Peristiwa penentuan awal Zulhijah 1446 membawa hikmah dan banyak pelajaran berharga untuk memahami konsep satu hari satu tanggal yang dikembangkan Kalender Hijriah Global Tunggal (KHGT). Selama ini sering dimunculkan dan dipertanyakan bahwa konsep yang dikembangkan KHGT dianggap tidak sesuai yang dituntunkan oleh Rasulullah Saw. Salah satunya adalah posisi hilal lokal masih negatif alias di bawah ufuk. Contoh konkret awal Syawal 1446 yang lalu. Pihak yang menolak konsep yang dikembangkan KHGT ini hanya menitikberatkan pada posisi hilal negatif. Hilal negatif diasumsikan hilal yang tidak mungkin dirukyat. Dengan kata lain pemahamannya berhenti pada kondisi hilal negatif tanpa mendialogkan dengan berbagai hadis lainnya. Berdasarkan data hisab kasus awal Zulhijah 1446 yang memenuhi kriteria Neo-Visibilitas Hilal 3,6.4 hanya berada sebagian kecil di wilayah Aceh. Artinya wilayah sebelah Timurnya, seperti Medan sampai Papua tidak memenuhi kriteria alias tidak mungkin dirukyat. Selanjutnya hasil rukyat di Aceh dapat mengajak wilayah bagian Timurnya untuk memulai bulan baru pada hari dan tanggal yang sama dengan prinsip wilayatul hukmi. Hal yang sama juga berlaku pada KHGT ketika posisi hilal lokal negatif yang diasumsikan tidak dapat dirukyat dapat memasuki bulan baru pada hari dan tanggal yang sama mengikuti wilayah yang sudah memenuhi visibilitas hilal pertama dimana saja, dengan prinsip ittihadul matali’ dengan catatan ijtimak sudah terjadi dan umur bulan tidak kurang dari 29 hari sebagaimana yang dituntunkan Rasulullah Saw.
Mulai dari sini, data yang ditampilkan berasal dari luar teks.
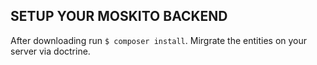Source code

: ## SETUP YOUR MOSKITO BACKEND

After downloading run ```$ composer install```.
Mirgrate the entities on your server via doctrine.

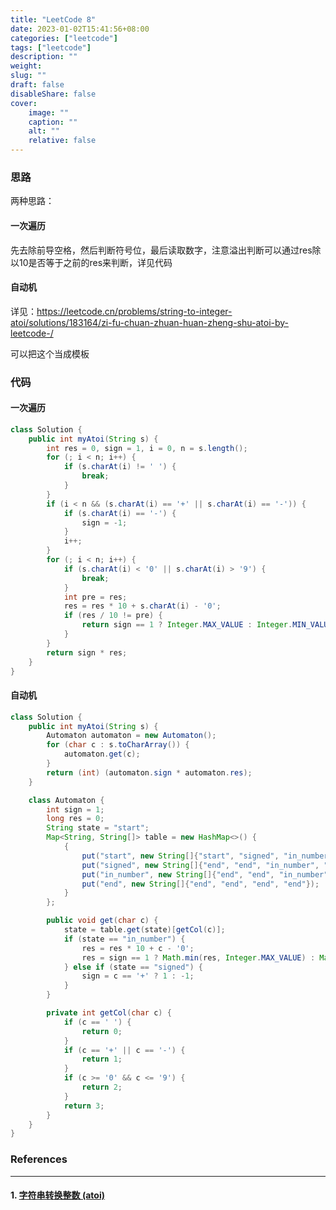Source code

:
 ```yaml
---
title: "LeetCode 8"
date: 2023-01-02T15:41:56+08:00
categories: ["leetcode"]
tags: ["leetcode"]
description: ""
weight:
slug: ""
draft: false
disableShare: false
cover:
    image: ""
    caption: ""
    alt: ""
    relative: false
---
```


### 思路

两种思路：

#### 一次遍历

先去除前导空格，然后判断符号位，最后读取数字，注意溢出判断可以通过res除以10是否等于之前的res来判断，详见代码

#### 自动机

详见：<https://leetcode.cn/problems/string-to-integer-atoi/solutions/183164/zi-fu-chuan-zhuan-huan-zheng-shu-atoi-by-leetcode-/>

可以把这个当成模板

### 代码

#### 一次遍历

```java
class Solution {
    public int myAtoi(String s) {
        int res = 0, sign = 1, i = 0, n = s.length();
        for (; i < n; i++) {
            if (s.charAt(i) != ' ') {
                break;
            }
        }
        if (i < n && (s.charAt(i) == '+' || s.charAt(i) == '-')) {
            if (s.charAt(i) == '-') {
                sign = -1;
            }
            i++;
        }
        for (; i < n; i++) {
            if (s.charAt(i) < '0' || s.charAt(i) > '9') {
                break;
            }
            int pre = res;
            res = res * 10 + s.charAt(i) - '0';
            if (res / 10 != pre) {
                return sign == 1 ? Integer.MAX_VALUE : Integer.MIN_VALUE;
            }
        }
        return sign * res;
    }
}
```

#### 自动机

```java
class Solution {
    public int myAtoi(String s) {
        Automaton automaton = new Automaton();
        for (char c : s.toCharArray()) {
            automaton.get(c);
        }
        return (int) (automaton.sign * automaton.res);
    }

    class Automaton {
        int sign = 1;
        long res = 0;
        String state = "start";
        Map<String, String[]> table = new HashMap<>() {
            {
                put("start", new String[]{"start", "signed", "in_number", "end"});
                put("signed", new String[]{"end", "end", "in_number", "end"});
                put("in_number", new String[]{"end", "end", "in_number", "end"});
                put("end", new String[]{"end", "end", "end", "end"});
            }
        };

        public void get(char c) {
            state = table.get(state)[getCol(c)];
            if (state == "in_number") {
                res = res * 10 + c - '0';
                res = sign == 1 ? Math.min(res, Integer.MAX_VALUE) : Math.min(res, -(long) Integer.MIN_VALUE);
            } else if (state == "signed") {
                sign = c == '+' ? 1 : -1;
            }
        }

        private int getCol(char c) {
            if (c == ' ') {
                return 0;
            }
            if (c == '+' || c == '-') {
                return 1;
            }
            if (c >= '0' && c <= '9') {
                return 2;
            }
            return 3;
        }
    }
}
```

### References

---

#### 1. [字符串转换整数 (atoi)](https://leetcode.cn/problems/string-to-integer-atoi/)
Dalam menyikapi kasus perbedaan internal MABIMS, salah seorang tokoh Astronomi Islam Malaysia, Baharrudin Zainal menyatakan…”Mekanisme penyelarasan takwim Hijri MABIMS membingungkan. Kenampakan Anak Bulan di negara anggota tidak mengikat penyelarasan.Terdapat tafsiran beberapa parameter kenampakan Anak Bulan yang tidak sama”. Kegelisahan Baharrudin Zainal sangatlah wajar, ternyata kehadiran Neo-Visibilitas Hilal MABIMS belum sesuai harapan yang dicita-citakan bersama. Untuk itu tidak ada salahnya direnungkan kembali pernyataan Menteri Agama RI Nasaruddin Umar ketika membacakan hasil Sidang Isbat Awal Zulhijah 1446, yang berbunyi “…..Namun demikian apabila di kemudian hari muncul hal-hal yang mungkin berbeda dengan kita. Kami memohon warga masyarakat Indonesia menyelesaikan persoalan ini melalui kebersamaan”. Perbedaan dalam penentuan awal Zulhijah 1446 H Internal anggota MABIMS memperlihatkan masih lemahnya koordinasi kalender Islam di tingkat regional dan global. KHGT menawarkan sistem kalender Islam global yang terukur, ilmiah, bersifat unifikatif, memadukan pesan nas dan sains modern. Untuk menuju masa depan umat yang bersatu dalam waktu ibadah dan simbol keagamaan, KHGT layak dipertimbangkan sebagai solusi strategis membangun peradaban Islam.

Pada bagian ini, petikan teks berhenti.